Appel pour un projet social et culturel européen

par J. ROBIN
août 1988

Une étape décisive de la construction européenne est prévue pour le 1er janvier 1993, autrement dit pour demain : par l"Acte Unique", douze Etats membres de la Communauté Economique Européenne ont créé les bases d’un grand marché économique, industriel et financier, ouvert à cette date à la libre circulation des hommes, des ressources et des marchandises. Dans le système industriel et marchand, cette réalisation peut certes offrir aux Européens une plate-forme efficace pour mieux mener la guerre technologique, économique et financière aux autres Grands de ce monde. Car ce dont il est question dans les discours des décideurs, c’est toujours de l’Europe des géants de l’industrie, de l’agriculture, de la banque, et de la piraterie des OPA.
On entend une commission d’experts de la Communauté déclarer avec sérieux qu’après 1995, ce Grand Marché enrichirait la Communauté de quelque 1400 milliards de francs et permettrait la création de deux à cinq millions d’emploi (2).
Comment peut-on s’aveugler à ce point ? Ne chicanons pas. Admettons que soient surmontés les obstacles qui s’opposent à l’harmonisation fiscale, à la progression de l’Ecu à la fois comme monnaie d’échange et de réserve, à la création d’un réseau concerté des Banques Centrales. Supposons que cette Communauté parle d’une même voix en matière de défense et de diplomatie. Concédons aussi que la Communauté ait pu repousser - au besoin par des mesures protectionnistes plus ou moins sélectives et transitoires - l’inféodation d’un trop grand nombre d’entreprises européennes aux géants des Etats-Unis et du Japon, alléchés par 320 millions de consommateurs de bon niveau. Supposons donc que la Communauté Européenne soit devenue en 1993 un ensemble technologiquement fort, financièrement indépendant, capable de faciliter une croissance modérée en PNB traditionnel. Eh bien, rien n’aura changé dans la progression de la Crise économique et sociale du système. L’utilisation à meilleure concentration des technologies informationnelles aura multiplié le nombre des exclus du travail : c’est cinq à dix millions de sans emplois de plus qu’il faudra sans doute comptabiliser après 1995. La société européenne sera encore plus qu’à présent, une société à deux ou trois vitesses, même si un revenu de "minimum vital" permet la survie des plus démunis.

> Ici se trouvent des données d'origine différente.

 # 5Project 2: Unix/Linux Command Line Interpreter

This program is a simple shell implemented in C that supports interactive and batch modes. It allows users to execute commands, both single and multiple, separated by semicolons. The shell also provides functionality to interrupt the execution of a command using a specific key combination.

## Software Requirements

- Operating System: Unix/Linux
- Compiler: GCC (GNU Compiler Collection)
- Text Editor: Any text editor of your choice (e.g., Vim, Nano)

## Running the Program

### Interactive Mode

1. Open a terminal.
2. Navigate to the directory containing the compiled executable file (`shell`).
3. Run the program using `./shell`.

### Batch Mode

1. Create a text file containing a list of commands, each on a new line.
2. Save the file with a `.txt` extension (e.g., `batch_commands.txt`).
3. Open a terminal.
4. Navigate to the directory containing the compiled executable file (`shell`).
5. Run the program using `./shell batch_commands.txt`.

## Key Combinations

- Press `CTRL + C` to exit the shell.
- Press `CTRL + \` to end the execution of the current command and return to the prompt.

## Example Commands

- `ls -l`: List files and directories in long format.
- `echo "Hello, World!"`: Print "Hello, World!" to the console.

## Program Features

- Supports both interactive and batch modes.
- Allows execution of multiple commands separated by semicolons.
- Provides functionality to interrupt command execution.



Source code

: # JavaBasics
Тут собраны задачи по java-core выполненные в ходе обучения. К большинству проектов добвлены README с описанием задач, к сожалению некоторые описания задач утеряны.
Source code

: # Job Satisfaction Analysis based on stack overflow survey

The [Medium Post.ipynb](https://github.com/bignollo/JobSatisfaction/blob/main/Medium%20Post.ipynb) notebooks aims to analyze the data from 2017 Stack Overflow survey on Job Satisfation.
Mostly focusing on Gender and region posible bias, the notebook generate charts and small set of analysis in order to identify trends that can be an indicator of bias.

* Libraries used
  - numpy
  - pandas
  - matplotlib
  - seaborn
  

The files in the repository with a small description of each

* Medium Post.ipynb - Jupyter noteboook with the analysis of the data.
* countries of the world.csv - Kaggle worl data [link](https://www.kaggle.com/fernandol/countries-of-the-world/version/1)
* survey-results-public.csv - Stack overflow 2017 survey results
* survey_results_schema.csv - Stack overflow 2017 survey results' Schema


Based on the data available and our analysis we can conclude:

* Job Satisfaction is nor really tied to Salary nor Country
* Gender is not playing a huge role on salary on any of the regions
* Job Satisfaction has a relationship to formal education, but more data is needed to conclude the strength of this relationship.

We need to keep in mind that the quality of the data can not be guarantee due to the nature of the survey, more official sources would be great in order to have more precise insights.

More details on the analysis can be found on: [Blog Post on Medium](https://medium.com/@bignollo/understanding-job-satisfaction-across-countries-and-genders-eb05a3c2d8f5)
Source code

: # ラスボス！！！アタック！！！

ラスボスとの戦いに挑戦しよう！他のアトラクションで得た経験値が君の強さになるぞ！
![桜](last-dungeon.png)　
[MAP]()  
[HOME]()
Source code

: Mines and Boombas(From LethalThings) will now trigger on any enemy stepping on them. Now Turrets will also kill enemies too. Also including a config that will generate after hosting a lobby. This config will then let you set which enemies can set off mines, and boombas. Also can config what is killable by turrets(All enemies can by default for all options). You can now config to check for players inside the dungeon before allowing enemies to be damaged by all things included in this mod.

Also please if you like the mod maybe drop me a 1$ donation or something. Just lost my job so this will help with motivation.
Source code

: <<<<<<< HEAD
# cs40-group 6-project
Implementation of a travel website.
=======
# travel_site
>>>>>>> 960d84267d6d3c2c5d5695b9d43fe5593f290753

Les responsables politiques se gargarisent du "Grand Marché Européen" - en particulier en France, pourtant la plus mal placée avec son outil industriel sous performant et ses mentalités conservatrices - car ils espèrent gagner quelques années pour masquer leur incapacité à s’engager dans la transformation qui s’impose, en France comme ailleurs (3). lis n’auront fait que reporter leur impuissance face au chômage et à la société duale à plus loin et plus tard : jusqu’à ce que le désastre éclate dans toute son ampleur.

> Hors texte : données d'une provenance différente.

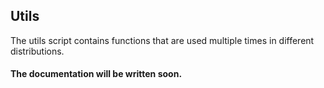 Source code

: ## Utils
The utils script contains functions that are used multiple times in different distributions.
#### The documentation will be written soon. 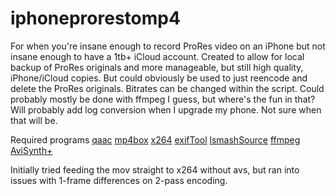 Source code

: # iphoneprorestomp4

For when you're insane enough to record ProRes video on an iPhone but not insane enough to have a 1tb+ iCloud account. Created to allow for local backup of ProRes originals and more manageable, but still high quality, iPhone/iCloud copies. But could obviously be used to just reencode and delete the ProRes originals. Bitrates can be changed within the script. Could probably mostly be done with ffmpeg I guess, but where's the fun in that? Will probably add log conversion when I upgrade my phone. Not sure when that will be.

Required programs
[qaac](https://github.com/nu774/qaac)
[mp4box](https://github.com/gpac/gpac/wiki/mp4box)
[x264](https://artifacts.videolan.org/x264/release-win64/)
[exifTool](https://exiftool.org/)
[lsmashSource](https://github.com/HomeOfAviSynthPlusEvolution/L-SMASH-Works/releases/)
[ffmpeg](https://www.ffmpeg.org/download.html)
[AviSynth+](https://github.com/AviSynth/AviSynthPlus)

Initially tried feeding the mov straight to x264 without avs, but ran into issues with 1-frame differences on 2-pass encoding.

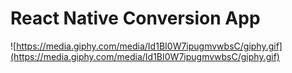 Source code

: # React Native Conversion App

![https://media.giphy.com/media/Id1BI0W7ipugmvwbsC/giphy.gif](https://media.giphy.com/media/Id1BI0W7ipugmvwbsC/giphy.gif)

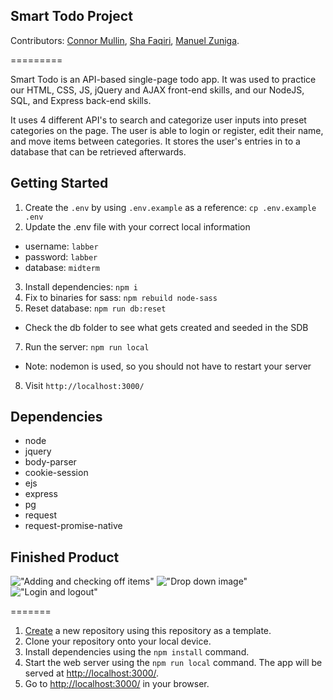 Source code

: ## Smart Todo Project
Contributors:
[Connor Mullin](https://github.com/CJM1994),
[Sha Faqiri](https://github.com/ShahrukhFaqiri),
[Manuel Zuniga](https://github.com/Nachosonfriday).

=========

Smart Todo is an API-based single-page todo app. It was used to practice our HTML, CSS, JS, jQuery and AJAX front-end skills, and our NodeJS, SQL, and Express back-end skills.

It uses 4 different API's to search and categorize user inputs into preset categories on the page. The user is able to login or register, edit their name, and move items between categories. It stores the user's entries in to a database that can be retrieved afterwards.

## Getting Started

1. Create the `.env` by using `.env.example` as a reference: `cp .env.example .env`
2. Update the .env file with your correct local information 
  - username: `labber` 
  - password: `labber` 
  - database: `midterm`
3. Install dependencies: `npm i`
4. Fix to binaries for sass: `npm rebuild node-sass`
5. Reset database: `npm run db:reset`
  - Check the db folder to see what gets created and seeded in the SDB
7. Run the server: `npm run local`
  - Note: nodemon is used, so you should not have to restart your server
8. Visit `http://localhost:3000/`

## Dependencies

- node
- jquery
- body-parser 
- cookie-session
- ejs
- express
- pg
- request
- request-promise-native

## Finished Product

!["Adding and checking off items"](https://github.com/ShahrukhFaqiri/Smart_ToDo_App/blob/master/docs/adding%E2%81%84checking.gif)
!["Drop down image"](https://github.com/ShahrukhFaqiri/Smart_ToDo_App/blob/master/docs/dropdown.png)
!["Login and logout"](https://github.com/ShahrukhFaqiri/Smart_ToDo_App/blob/master/docs/login%E2%81%84logout.gif)

=======
1. [Create](https://docs.github.com/en/repositories/creating-and-managing-repositories/creating-a-repository-from-a-template) a new repository using this repository as a template.
2. Clone your repository onto your local device.
3. Install dependencies using the `npm install` command.
3. Start the web server using the `npm run local` command. The app will be served at <http://localhost:3000/>.
4. Go to <http://localhost:3000/> in your browser.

Comme tous les grands problèmes de société, celui-ci est complexe : il va sans dire en effet que la construction de l’Europe est indispensable pour la survie d’un continent aujourd’hui balkanisé mais elle ne sera réussie qu’en l’engageant en même temps dans les transformations qu’appelle une ère nouvelle de l’humanité.
Le grand marché demande à s’équilibrer d’un espace social, d’une volonté politique et culturelle affirmée. Alors, loin de servir d’alibi, il sera le terrain le plus propice pour bâtir une économie, nourrie à la fois par le développement contrôlé des technologies nouvelles et par une distribution progressive des richesses ainsi créées.
Un espace social élargi : "Les politiques n’ont pas encore compris que, si elle reste sans dimension sociale, l’Europe de 1993 ne correspondra pas à l’espoir des populations" (4).
Nous sommes amenés à nous interroger sur "un modèle européen de développement social" (5), et à réfléchir à des propositions centrales : les conditions nouvelles du travail et de son partage, les modalités d’une distribution des richesses, le développement local, le couplage des travaux productifs et d’utilité sociale, l’équilibre d’une protection sociale efficace pour tous. Voilà les problèmes à prendre à bras-le-corps au niveau de la Communauté, non pas pour exposer des gadgets sociaux dans la vitrine du "Grand Marché", mais pour en faire la pierre angulaire de la construction européenne.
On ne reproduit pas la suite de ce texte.